Ambientato alla fine dell’epoca della frontiera, quando il mondo così come i vecchi rapinatori protagonisti lo conoscono sta scomparendo, è il canto del cigno di una pagina di Storia americana destinata a non tornare mai più. Nel tentativo di appendere dignitosamente le pistole al chiodo, i temibili ma outdated fuorilegge decidono di azzardare un colpo grosso in Messico, dove la nuova era sembra tardare ancora un po’ ad arrivare, complice la Rivoluzione. C’è qualcosa di commovente in questi avanzi di galera. Pur sapendo che sono a tutti gli effetti degli assassini e dei criminali, è inevitabile provare delle simpatie per loro, per il loro essere dei fossili in un mondo al quale non sono in grado di adattarsi. Si percepisce fin da subito che la vicenda non prenderà una bella piega.
Il cast di stelle messo insieme da Peckinpah è di tutto rispetto. Non vi tedio con un elenco di nomi – che si trova facilmente – ma si tratta di un assortimento di volti noti del cinema di genere che sembrano volere a loro volta prendere in mano per l’ultima volta le pistole. Così non sarà – molti di loro torneranno a calcare le polverose scene della Frontiera – ma si tratta in ogni caso di veterani, quasi tutti intorno alla cinquantina, o oltre, scelta che contribuisce ad aumentare il clima da fine di un’epoca che pervade il film.
Tuttavia, l’elemento per cui è soprattutto noto questo bellissimo capolavoro è la violenza, mutuata forse dallo spaghetti western ed ingigantita a livelli surreali. Mai si era visto prima di allora un simile sfoggio di scene di stragi, che sembrano anticipare lo stile di Tarantino, seppure con meno succo di pomodoro.

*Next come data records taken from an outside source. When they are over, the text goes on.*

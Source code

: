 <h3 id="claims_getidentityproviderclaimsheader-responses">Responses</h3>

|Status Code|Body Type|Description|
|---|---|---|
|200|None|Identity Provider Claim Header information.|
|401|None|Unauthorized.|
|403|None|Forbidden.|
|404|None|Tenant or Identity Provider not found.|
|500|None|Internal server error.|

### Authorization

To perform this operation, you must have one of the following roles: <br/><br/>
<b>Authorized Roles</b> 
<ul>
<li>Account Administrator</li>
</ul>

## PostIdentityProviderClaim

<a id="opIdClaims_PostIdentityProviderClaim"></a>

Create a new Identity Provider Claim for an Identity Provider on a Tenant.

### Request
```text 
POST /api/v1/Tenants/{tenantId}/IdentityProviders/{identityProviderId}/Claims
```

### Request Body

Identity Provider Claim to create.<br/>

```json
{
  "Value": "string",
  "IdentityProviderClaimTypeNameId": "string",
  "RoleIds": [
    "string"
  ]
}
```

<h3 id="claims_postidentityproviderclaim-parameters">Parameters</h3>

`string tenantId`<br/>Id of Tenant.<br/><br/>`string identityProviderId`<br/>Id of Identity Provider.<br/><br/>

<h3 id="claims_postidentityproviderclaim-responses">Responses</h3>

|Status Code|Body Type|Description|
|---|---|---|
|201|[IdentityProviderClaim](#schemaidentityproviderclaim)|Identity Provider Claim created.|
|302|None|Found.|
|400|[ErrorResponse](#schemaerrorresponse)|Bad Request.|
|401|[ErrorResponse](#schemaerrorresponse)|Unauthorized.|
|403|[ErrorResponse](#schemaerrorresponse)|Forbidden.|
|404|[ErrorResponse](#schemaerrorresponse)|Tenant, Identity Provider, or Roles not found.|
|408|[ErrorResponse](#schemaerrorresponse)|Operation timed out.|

La scena finale è una lunghissima sequenza nella quale ogni genere di arma a disposizione viene fatta cantare, consumando letteralmente diecimila pallottole, mostrando una totale mancanza di pietà verso il nemico. Il movente è, forse, l’unico elemento nobile e romantico della storia: vendicare un amico ucciso. Eppure, esso viene sminuito dal gusto per la mattanza fine a se stessa, dall’accanirsi contro l’avversario, dal non fermarsi fino a ché non si viene a propria volta freddati da un colpo fatale. È davvero per l’amico che i protagonisti fanno quello fanno? O stanno forse gridando di rabbia contro il mondo che è cambiato, contro la loro inadeguatezza, cercando una fine che sia almeno lontanamente gloriosa?
Il montaggio della battaglia che conclude il film è di per sé un capolavoro di pazienza e meticolosità. Oltre 3.600 inquadrature, alcune delle quali di pochi fotogrammi, compongono il mosaico finale, le cui riprese si sono svolte per dodici giorni. La fotografia di Lucien Ballard riesce a districarsi con maestria tra i primi piani e le riprese a tutto campo, alternando i volti di uccisori e uccisi con le più ampie scene che spaziano su edifici o parti del forte. La durata quasi spropositata (per quanto mi riguarda, credo di aver visto solo Zulu e Lo Hobbit – La battaglia delle cinque armate con scene di scontro finale più lunghe) è resa scorrevole dall’interpretazione degli attori, molto convincenti nella rabbia che esprimono, dall’abilità registica nel dosare sapientemente i minuti e i secondi dedicati ad ogni singola scena, e dall’impegno nella ricostruzione di armi, costumi e azione.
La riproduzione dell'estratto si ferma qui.